▸ What to do
The job is to find each line of the records below that includes the word "such" and copy it.

Data to process: Begin

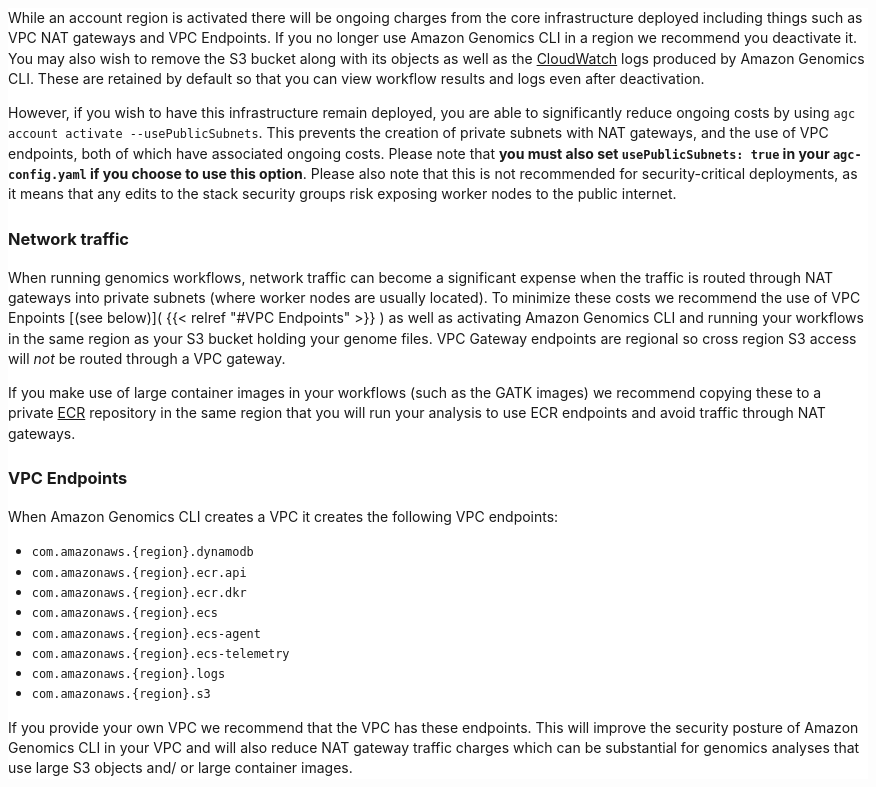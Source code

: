 While an account region is activated there will be ongoing charges from the core infrastructure deployed including things such 
as VPC NAT gateways and VPC Endpoints. If you no longer use Amazon Genomics CLI in a region we recommend you deactivate it. You may also
wish to remove the S3 bucket along with its objects as well as the [CloudWatch](https://docs.aws.amazon.com/AmazonCloudWatch/latest/monitoring/index.html) logs produced by Amazon Genomics CLI. These are retained
by default so that you can view workflow results and logs even after deactivation.

However, if you wish to have this infrastructure remain deployed, you are able to significantly reduce ongoing costs by using `agc account activate --usePublicSubnets`.
This prevents the creation of private subnets with NAT gateways, and the use of VPC endpoints, both of which have associated ongoing costs.
Please note that **you must also set `usePublicSubnets: true` in your `agc-config.yaml` if you choose to use this option**.
Please also note that this is not recommended for security-critical deployments, as it means that any edits to the stack security groups risk exposing worker nodes to the public internet.

### Network traffic

When running genomics workflows, network traffic can become a significant expense when the traffic is routed
through NAT gateways into private subnets (where worker nodes are usually located). To minimize these costs we recommend
the use of VPC Enpoints [(see below)]( {{< relref "#VPC Endpoints" >}} ) as well as activating Amazon Genomics CLI and running your workflows in the same region as your S3
bucket holding your genome files. VPC Gateway endpoints are regional so cross region S3 access will *not* be routed through
a VPC gateway.

If you make use of large container images in your workflows (such as the GATK images) we recommend copying these to a 
private [ECR](https://docs.aws.amazon.com/AmazonECR/latest/userguide/index.html) repository in the same region that you will run your analysis to use ECR endpoints and avoid traffic through
NAT gateways.

### VPC Endpoints

When Amazon Genomics CLI creates a VPC it creates the following VPC endpoints:

* `com.amazonaws.{region}.dynamodb`
* `com.amazonaws.{region}.ecr.api`
* `com.amazonaws.{region}.ecr.dkr`
* `com.amazonaws.{region}.ecs`
* `com.amazonaws.{region}.ecs-agent`
* `com.amazonaws.{region}.ecs-telemetry`
* `com.amazonaws.{region}.logs`
* `com.amazonaws.{region}.s3`

If you provide your own VPC we recommend that the VPC has these endpoints. This will improve the security posture of
Amazon Genomics CLI in your VPC and will also reduce NAT gateway traffic charges which can be substantial for genomics analyses that use
large S3 objects and/ or large container images.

Data to process: End

▸ Completed exercise
: While an account region is activated there will be ongoing charges from the core infrastructure deployed including things such 
If you make use of large container images in your workflows (such as the GATK images) we recommend copying these to a 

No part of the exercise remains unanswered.